Tuesday, October 30th, 2007 08:25 pm
So we're all sitting around the house, doing what we do (after a delicious meal of sauteed mixed forest mushrooms -- grisette, chanterelle, and calyptrata -- and brown rice pilaf with dried craterellus. It rained yesterday!). The house begins to shake. Earthquake. Nobody moves. The house keeps shaking, harder and harder. And it goes on. So we all simultaneously, swiftly but without rushing, go to the nearest doorways and stand in them for what seems like a very very long time till the house stops shaking. As soon as we're sure it's over Emma and I both dive back to our computers to report it to the USGS recent earthquake site. Our earthquake isn't even on the map when we start filling out the forms!

The USGS computer automagically produces an earthquake report from the reports us citizens file and I think a few sensors here and there. Refreshing it a few minutes later gets an updated report which has been reviewed by a seismologist.

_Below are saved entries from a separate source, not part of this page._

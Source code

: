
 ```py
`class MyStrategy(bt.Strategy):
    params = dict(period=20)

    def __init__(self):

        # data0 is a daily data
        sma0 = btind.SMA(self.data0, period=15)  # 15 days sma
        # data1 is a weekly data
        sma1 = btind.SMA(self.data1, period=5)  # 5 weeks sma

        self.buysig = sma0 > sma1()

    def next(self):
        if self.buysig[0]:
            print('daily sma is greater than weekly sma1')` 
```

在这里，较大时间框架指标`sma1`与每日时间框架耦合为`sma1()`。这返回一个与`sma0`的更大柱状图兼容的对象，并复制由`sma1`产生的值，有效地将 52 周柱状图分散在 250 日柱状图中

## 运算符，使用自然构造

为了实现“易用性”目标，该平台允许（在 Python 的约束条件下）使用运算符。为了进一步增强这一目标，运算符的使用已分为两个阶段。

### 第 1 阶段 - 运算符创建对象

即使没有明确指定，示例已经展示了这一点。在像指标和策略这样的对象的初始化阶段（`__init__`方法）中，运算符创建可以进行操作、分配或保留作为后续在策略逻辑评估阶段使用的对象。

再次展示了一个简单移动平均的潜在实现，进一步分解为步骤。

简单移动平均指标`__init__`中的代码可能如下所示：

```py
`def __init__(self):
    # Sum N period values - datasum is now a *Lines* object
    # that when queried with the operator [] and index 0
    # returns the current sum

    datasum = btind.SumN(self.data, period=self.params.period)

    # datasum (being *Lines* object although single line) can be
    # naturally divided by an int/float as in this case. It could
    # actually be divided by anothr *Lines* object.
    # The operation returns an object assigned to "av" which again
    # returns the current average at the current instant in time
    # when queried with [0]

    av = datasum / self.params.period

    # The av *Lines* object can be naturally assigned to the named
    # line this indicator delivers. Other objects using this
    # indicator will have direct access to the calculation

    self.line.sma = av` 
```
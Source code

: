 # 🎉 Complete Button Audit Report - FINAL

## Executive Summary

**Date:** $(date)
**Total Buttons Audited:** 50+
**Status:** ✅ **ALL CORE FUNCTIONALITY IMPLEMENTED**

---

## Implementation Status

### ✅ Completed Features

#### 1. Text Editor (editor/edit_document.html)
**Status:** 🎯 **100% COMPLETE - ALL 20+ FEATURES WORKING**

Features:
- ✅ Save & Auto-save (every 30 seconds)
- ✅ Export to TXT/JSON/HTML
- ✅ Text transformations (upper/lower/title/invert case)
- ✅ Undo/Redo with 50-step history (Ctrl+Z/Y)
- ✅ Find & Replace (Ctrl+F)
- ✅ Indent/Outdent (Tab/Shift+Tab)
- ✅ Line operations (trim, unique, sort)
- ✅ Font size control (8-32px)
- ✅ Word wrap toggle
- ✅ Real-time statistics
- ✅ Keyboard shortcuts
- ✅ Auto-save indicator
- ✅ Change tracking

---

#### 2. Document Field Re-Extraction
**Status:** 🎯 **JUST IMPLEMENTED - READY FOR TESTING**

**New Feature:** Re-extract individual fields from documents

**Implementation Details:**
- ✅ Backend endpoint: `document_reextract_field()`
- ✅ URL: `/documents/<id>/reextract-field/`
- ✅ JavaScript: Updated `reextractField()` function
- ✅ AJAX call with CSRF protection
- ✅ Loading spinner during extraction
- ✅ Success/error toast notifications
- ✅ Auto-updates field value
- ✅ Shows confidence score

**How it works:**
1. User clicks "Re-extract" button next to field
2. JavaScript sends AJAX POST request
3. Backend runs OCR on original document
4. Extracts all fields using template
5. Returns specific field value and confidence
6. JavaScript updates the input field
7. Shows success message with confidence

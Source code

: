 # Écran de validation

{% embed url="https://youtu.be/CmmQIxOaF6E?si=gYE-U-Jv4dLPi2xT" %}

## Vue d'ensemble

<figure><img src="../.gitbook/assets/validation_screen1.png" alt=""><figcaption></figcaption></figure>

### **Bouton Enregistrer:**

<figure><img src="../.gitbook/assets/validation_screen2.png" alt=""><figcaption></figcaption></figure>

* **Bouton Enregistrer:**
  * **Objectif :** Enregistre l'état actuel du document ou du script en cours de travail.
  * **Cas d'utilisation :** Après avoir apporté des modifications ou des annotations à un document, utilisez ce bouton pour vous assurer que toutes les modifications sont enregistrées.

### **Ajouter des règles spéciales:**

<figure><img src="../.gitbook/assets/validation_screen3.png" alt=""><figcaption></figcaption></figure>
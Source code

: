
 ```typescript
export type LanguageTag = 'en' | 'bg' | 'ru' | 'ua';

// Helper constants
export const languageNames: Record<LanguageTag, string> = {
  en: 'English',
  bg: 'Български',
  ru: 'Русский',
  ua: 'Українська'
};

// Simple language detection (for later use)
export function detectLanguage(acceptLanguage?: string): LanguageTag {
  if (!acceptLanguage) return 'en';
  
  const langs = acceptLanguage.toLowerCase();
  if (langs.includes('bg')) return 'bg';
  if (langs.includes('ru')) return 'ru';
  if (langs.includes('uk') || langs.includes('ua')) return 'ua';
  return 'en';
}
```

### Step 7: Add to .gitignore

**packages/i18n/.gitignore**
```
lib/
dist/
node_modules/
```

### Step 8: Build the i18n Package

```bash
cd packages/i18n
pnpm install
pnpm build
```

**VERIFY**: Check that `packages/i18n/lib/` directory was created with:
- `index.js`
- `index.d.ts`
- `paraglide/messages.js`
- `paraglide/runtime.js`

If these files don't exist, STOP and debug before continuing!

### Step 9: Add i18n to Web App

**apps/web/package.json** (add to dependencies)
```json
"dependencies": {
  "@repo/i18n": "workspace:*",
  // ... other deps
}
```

What we got: a moderate (5.6) quake centered 15 km northeast of San Jose City Hall, at 9 km deep, occuring at 8:04:59 pm PDT. Probability of strong aftershock in the next week: 30%. Of a quake stronger than the first one: 5-10%. Expecting 15 or so weak aftershocks. If you click around the site, you'll find shake maps, topo maps of the region, etc. The shake map is not up for this one yet, alas.

I love this stuff. I do have to admit I got kind of concerned when the earthquake kept going on and on.
Wednesday, October 31st, 2007 03:56 am (UTC)
Here the worst disaster is a tornado, but our basement is likely set halfway deep into limestone so we have a good, sturdy shelter.

The whole thought of the earth moving in an evil way is terrifying.

Best wishes.
Wednesday, October 31st, 2007 04:00 am (UTC)
Whereas I am much more frightened of tornados than earthquakes! What happens to the rest of your house while you're hiding in the storm cellar? Whereas, with good building practices, you don't lose much of anything even in a pretty big earthquake.
Wednesday, October 31st, 2007 04:13 am (UTC)
that living in the city center and the geography of Kansas City, for whatever reason we've never had a tornado plow through the part of downtown where I live. As far as I know, We're just above the ancient flood plain on the bluffs (the ancient crow roosts I've mentioned) and I think it breaks up weather flow sufficently to crack tornados.

While I was still working at home we did have one extremely weird weather event--the sky got the evil green that it gets duriing tornado weather, I thought I was seeing Wall clouds but could not be certain because the summer tree cover is pretty large. And the pressure seemed to be building (I had windows open because it was not too hot, not too cold). All of a sudden I could hear something like someone walking through grass.... really big grass. It passed to the west of the house, but it was some kind of line-wind phenomena, not severe enough to do more than stir the trees. But in an in-line fashion. Pretty creepy.

In an earthquake,everything manmade and a lot of natural features can go wonky if it shakes long enough. In even a severe tornado, if you get to a safe shelter underground, you may lose property but you don't lose lives.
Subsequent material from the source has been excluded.